Wegen der weiteren Einzelheiten des Sachverhalts und des Vorbringens der Beteiligten wird auf die Gerichtsakte und den beigezogenen Verwaltungsvorgängen der Antragsgegnerin Bezug genommen.

II.

Der Antrag auf Anordnung der aufschiebenden Wirkung der erhobenen Klage (1 A 434/23) gegen die in dem Änderungsbescheid der Antragsgegnerin vom 12. Dezember 2023 festgesetzten Anwendungsbestimmungen NT307-90 und NT308 hat Erfolg.

Der Antrag ist zulässig. Insbesondere ist der Antrag gemäß § 80 Abs. 5 Alt. 1 Verwaltungsgerichtsordnung (VwGO) statthaft, da die in der Hauptsache erhobene Klage gegen die Anordnung der Anwendungsbestimmungen NT307-90 und NT308 als Anfechtungsklage nach § 42 Abs. 1 Alt. 1 VwGO statthaft ist und gemäß § 80 Abs. 2 Satz 1 Nr. 3 VwGO i. V. m. § 36 Abs. 4 PflSchG keine aufschiebende Wirkung entfaltet.

Der Antrag ist auch begründet. Ein Antrag auf Anordnung der aufschiebenden Wirkung einer Klage gemäß § 80 Abs. 5 Satz 1 Alt. 1 VwGO ist begründet, wenn das Ergebnis einer Interessenabwägung ergibt, dass das Interesse der Antragstellerin an der vorläufigen Aussetzung der Vollziehbarkeit der angefochtenen Anwendungsbestimmungen (Aussetzungsinteresse) das Interesse der Allgemeinheit an der sofortigen Vollziehung der Anwendungsbestimmungen (Vollzugsinteresse) überwiegt. Im Rahmen der Interessenabwägung sind im Wege einer summarischen Prüfung die Erfolgsaussichten der Klage im Hauptsacheverfahren zu berücksichtigen.

Die danach vorzunehmende Abwägung des öffentlichen Vollzugsinteresses der Allgemeinheit mit dem privaten Aussetzungsinteresse der Antragstellerin fällt vorliegend zu Gunsten der Antragstellerin aus, weil durchgreifende rechtliche Bedenken an der Rechtmäßigkeit der Anwendungsbestimmungen NT307-90 und NT308 bestehen.

Es handelt sich vorliegend um ein Verfahren zur Erneuerung der Zulassung nach Art. 43 der Verordnung (EG) Nr. 1107/2009 (ZV4-Antrag) mit ursprünglich Großbritannien als prüfendem Mitgliedstaat (zonal Rapporteuer Member State - zRMS) und Deutschland als beteiligtem Mitgliedstaat (concerned Member State - cMS). Da Großbritannien vor dem sog. Brexit zwar seine Bewertung abgeschlossen, aber keine nationale Genehmigung erteilt hat, fungiert Deutschland als "fall-back zRMS".

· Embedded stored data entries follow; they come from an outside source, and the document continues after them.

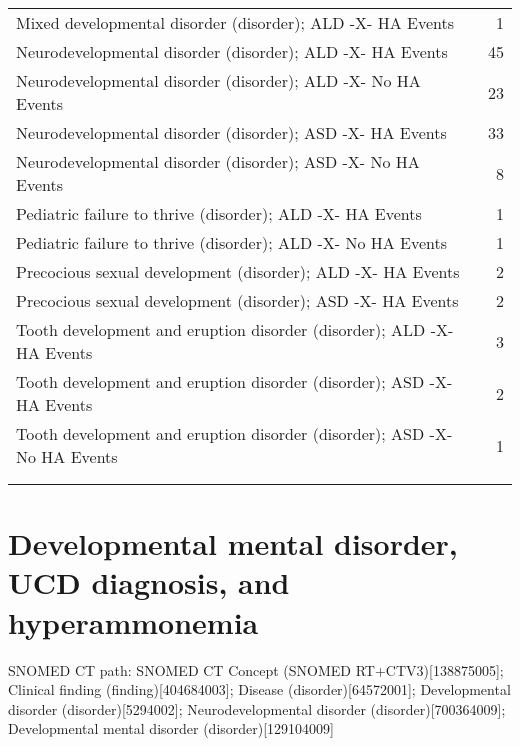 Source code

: \documentclass[10pt, letterpaper]{article}
\begin{document}
\begin{spacing}{1.0}
\begin{small}
\begin{longtable}[H]{p{5in}r}
        Mixed developmental disorder (disorder); ALD -X- HA Events & 1 \\
        \rowcolor{ltBlue}
        Neurodevelopmental disorder (disorder); ALD -X- HA Events & 45 \\
        Neurodevelopmental disorder (disorder); ALD -X- No HA Events & 23 \\
        \rowcolor{ltBlue}
        Neurodevelopmental disorder (disorder); ASD -X- HA Events & 33 \\
        Neurodevelopmental disorder (disorder); ASD -X- No HA Events & 8 \\
        \rowcolor{ltBlue}
        Pediatric failure to thrive (disorder); ALD -X- HA Events & 1 \\
        Pediatric failure to thrive (disorder); ALD -X- No HA Events & 1 \\
        \rowcolor{ltBlue}
        Precocious sexual development (disorder); ALD -X- HA Events & 2 \\
        Precocious sexual development (disorder); ASD -X- HA Events & 2 \\
        \rowcolor{ltBlue}
        Tooth development and eruption disorder (disorder); ALD -X- HA Events & 3 \\
        Tooth development and eruption disorder (disorder); ASD -X- HA Events & 2 \\
        \rowcolor{ltBlue}
        Tooth development and eruption disorder (disorder); ASD -X- No HA Events & 1 \\
        & \\[-6pt]
        \hline
        \label{tab:DD-Dx-HA-01}
    \end{longtable}
\end{small}

\clearpage

\section{Developmental mental disorder, UCD diagnosis, and hyperammonemia}

\vspace{10pt}

SNOMED CT path:  \small SNOMED CT Concept (SNOMED RT+CTV3)[138875005]; Clinical finding (finding)[404684003]; Disease (disorder)[64572001]; Developmental disorder (disorder)[5294002]; Neurodevelopmental disorder (disorder)[700364009]; Developmental mental disorder (disorder)[129104009]
\normalsize

\vspace{20pt}


\end{spacing}
\end{document}
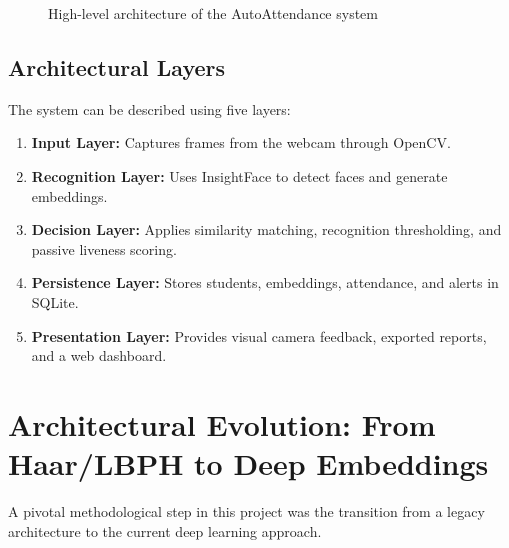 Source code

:\documentclass[12pt,a4paper]{report}
\newcommand{\JustifiedNormal}{\fontsize{12}{14}\selectfont\justifying\setlength{\parindent}{0pt}}
\begin{document}
\begin{figure}[H]
\centering
{}
\caption{High-level architecture of the AutoAttendance system}
\end{figure}

\subsection{Architectural Layers}
\JustifiedNormal
The system can be described using five layers:

\begin{enumerate}[leftmargin=*]
  \item \textbf{Input Layer:} Captures frames from the webcam through OpenCV.
  \item \textbf{Recognition Layer:} Uses InsightFace to detect faces and generate embeddings.
  \item \textbf{Decision Layer:} Applies similarity matching, recognition thresholding, and passive liveness scoring.
  \item \textbf{Persistence Layer:} Stores students, embeddings, attendance, and alerts in SQLite.
  \item \textbf{Presentation Layer:} Provides visual camera feedback, exported reports, and a web dashboard.
\end{enumerate}

\section{Architectural Evolution: From Haar/LBPH to Deep Embeddings}
\JustifiedNormal
A pivotal methodological step in this project was the transition from a legacy architecture to the current deep learning approach. 
\end{document}
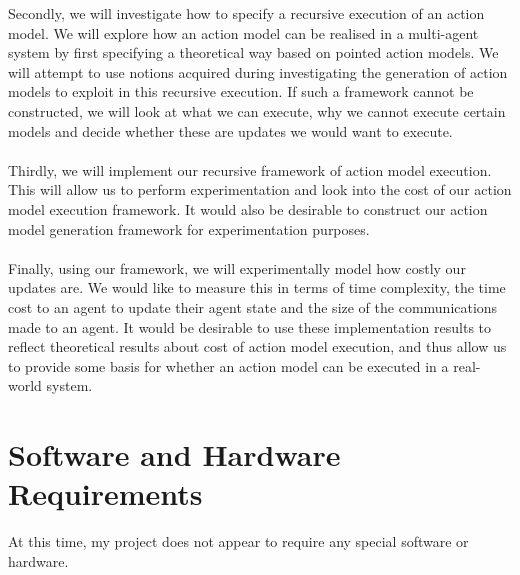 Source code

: \documentclass[12pt, a4paper]{article}
\begin{document}
Secondly, we will investigate how to specify a recursive execution of an action
model.
We will explore how an action model can be realised in a multi-agent system by
first specifying a theoretical way based on pointed action models.
We will attempt to use notions acquired during investigating the generation of
action models to exploit in this recursive execution.
If such a framework cannot be constructed, we will look at what we can execute,
why we cannot execute certain models and decide whether these are updates we
would want to execute.\\
\\
Thirdly, we will implement our recursive framework of action model execution.
This will allow us to perform experimentation and look into the cost of our
action model execution framework.
It would also be desirable to construct our action model generation framework
for experimentation purposes.\\
\\
Finally, using our framework, we will experimentally model how costly our
updates are.
We would like to measure this in terms of time complexity, the time cost to an agent to update
their agent state and the size of the communications made to an agent.
It would be desirable to use these implementation results to reflect theoretical
results about cost of action model execution, and thus allow us to provide some
basis for whether an action model can be executed in a real-world system.
%
\section*{Software and Hardware Requirements}
At this time, my project does not appear to require any special software or hardware.
\end{document}
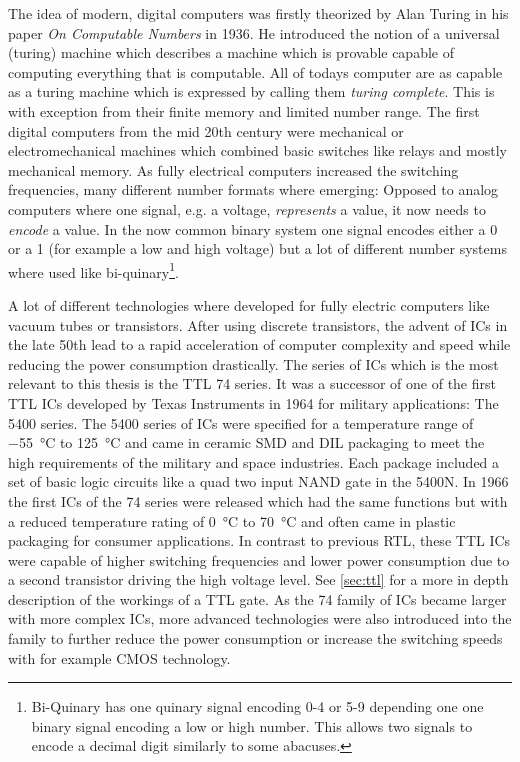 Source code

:The idea of modern, digital computers was firstly theorized by Alan Turing in his paper \emph{On Computable Numbers} in 1936. \cite{10.1112/plms/s2-42.1.230}
He introduced the notion of a universal (turing) machine which describes a machine which is provable capable of computing everything that is computable.
All of todays computer are as capable as a turing machine which is expressed by calling them \emph{turing complete}.
This is with exception from their finite memory and limited number range.
The first digital computers from the mid 20th century were mechanical or electromechanical machines which combined basic switches like relays and mostly mechanical memory.
As fully electrical computers increased the switching frequencies, many different number formats where emerging:
Opposed to analog computers where one signal, e.g. a voltage, \emph{represents} a value, it now needs to \emph{encode} a value.
In the now common binary system one signal encodes either a 0 or a 1 (for example a low and high voltage) but a lot of different number systems where used like bi-quinary\footnote{Bi-Quinary has one quinary signal encoding 0-4 or 5-9 depending one one binary signal encoding a low or high number. This allows two signals to encode a decimal digit similarly to some abacuses.}.

A lot of different technologies where developed for fully electric computers like vacuum tubes or transistors.
After using discrete transistors, the advent of \glspl{IC} in the late 50th lead to a rapid acceleration of computer complexity and speed while reducing the power consumption drastically.
The series of \glspl{IC} which is the most relevant to this thesis is the \gls{TTL} 74 series.
It was a successor of one of the first \gls{TTL} \glspl{IC} developed by Texas Instruments in 1964 for military applications: The 5400 series. \cite{ICs}
The 5400 series of \glspl{IC} were specified for a temperature range of \qty{-55}{\celsius} to \qty{+125}{\celsius} and came in ceramic \gls{SMD} and \gls{DIL} packaging to meet the high requirements of the military and space industries.
Each package included a set of basic logic circuits like a quad two input NAND gate in the 5400N.
In 1966 the first \glspl{IC} of the 74 series were released which had the same functions but with a reduced temperature rating of \qty{0}{\celsius} to \qty{+70}{\celsius} and often came in plastic packaging for consumer applications.
In contrast to previous \gls{RTL}, these \gls{TTL} \glspl{IC} were capable of higher switching frequencies and lower power consumption due to a second transistor driving the high voltage level.
See \cref{sec:ttl} for a more in depth description of the workings of a \gls{TTL} gate.
As the 74 family of \glspl{IC} became larger with more complex \glspl{IC}, more advanced technologies were also introduced into the family to further reduce the power consumption or increase the switching speeds with for example \gls{CMOS} technology.

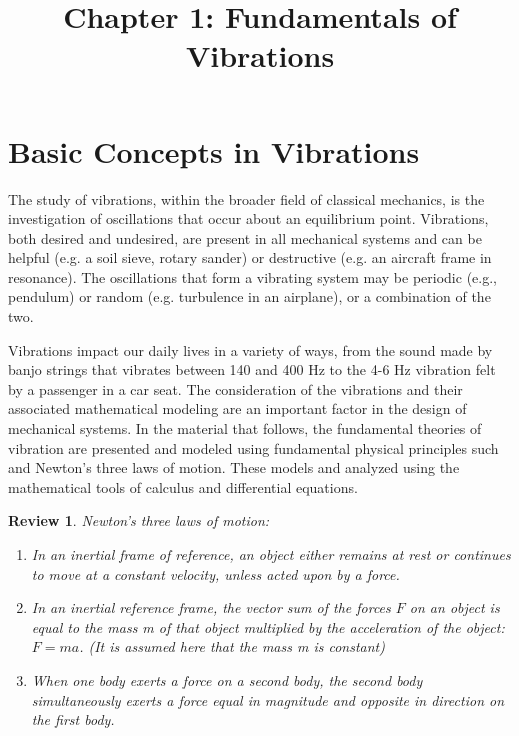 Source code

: \documentclass[12pt,letter]{article}
\numberwithin{ex}{section} %
\newtheorem{re}{Review}
\numberwithin{re}{section} %
\newenvironment{review}{\begin{mdframed}[middlelinewidth=2mm,roundcorner=20pt]\begin{re}\normalfont}{\end{re}\end{mdframed}}
\begin{document}
	
	\large{}
	
	\title{\vspace{-2cm} Chapter 1: Fundamentals of Vibrations}
	\date{}
	\maketitle

	\section{Basic Concepts in Vibrations}

    The study of vibrations, within the broader field of classical mechanics, is the investigation of oscillations that occur about an equilibrium point. Vibrations, both desired and undesired, are present in all mechanical systems and can be helpful (e.g. a soil sieve, rotary sander) or destructive (e.g. an aircraft frame in resonance). The oscillations that form a vibrating system may be periodic (e.g., pendulum) or random (e.g. turbulence in an airplane), or a combination of the two. 

    Vibrations impact our daily lives in a variety of ways, from the sound made by banjo strings that vibrates between 140 and 400 Hz to the 4-6 Hz vibration felt by a passenger in a car seat. The consideration of the vibrations and their associated mathematical modeling are an important factor in the design of mechanical systems. In the material that follows, the fundamental theories of vibration are presented and modeled using fundamental physical principles such and Newton's three laws of motion. These models and analyzed using the mathematical tools of calculus and differential equations. 

	\begin{review}
		Newton's three laws of motion:
		\begin{enumerate}
			\item In an inertial frame of reference, an object either remains at rest or continues to move at a constant velocity, unless acted upon by a force.
			\item In an inertial reference frame, the vector sum of the forces $F$ on an object is equal to the mass m of that object multiplied by the acceleration of the object: $F = ma$. (It is assumed here that the mass m is constant)
			\item When one body exerts a force on a second body, the second body simultaneously exerts a force equal in magnitude and opposite in direction on the first body.
		\end{enumerate}
	\end{review}
\end{document}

Nach der im vorläufigen Rechtsschutzverfahren gebotenen summarischen Prüfung des bisherigen Sach- und Streitstandes sind die von der Antragsgegnerin festgesetzten Anwendungsbestimmungen NT307-90 und NT308 rechtswidrig. Denn sie beruhen auf der vom UBA vorgenommenen Bewertung des Risikos für die Vielfalt und Abundanz von Nichtziel-Landarthropoden und -Landwirbeltieren durch trophische Wechselwirkungen, d. h. aufgrund indirekter Auswirkungen des Pflanzenschutzmittels über das Nahrungsnetz auf der Grundlage des Ausmaßes der direkten Auswirkungen auf Nichtziel-Pflanzen und Nichtziel-Arthropoden im Feld, obwohl die direkten Auswirkungen des Pflanzenschutzmittels auf Nichtziel-Pflanzen im Feld und dessen indirekten Auswirkungen auf die Vielfalt und Abundanz von Nichtziel-Landarthropoden und -Landwirbeltieren keine Bewertungsgegenstände im Sinne des Art. 4 Abs. 3 Buchst. e) Verordnung (EG) Nr. 1107/2009 sind.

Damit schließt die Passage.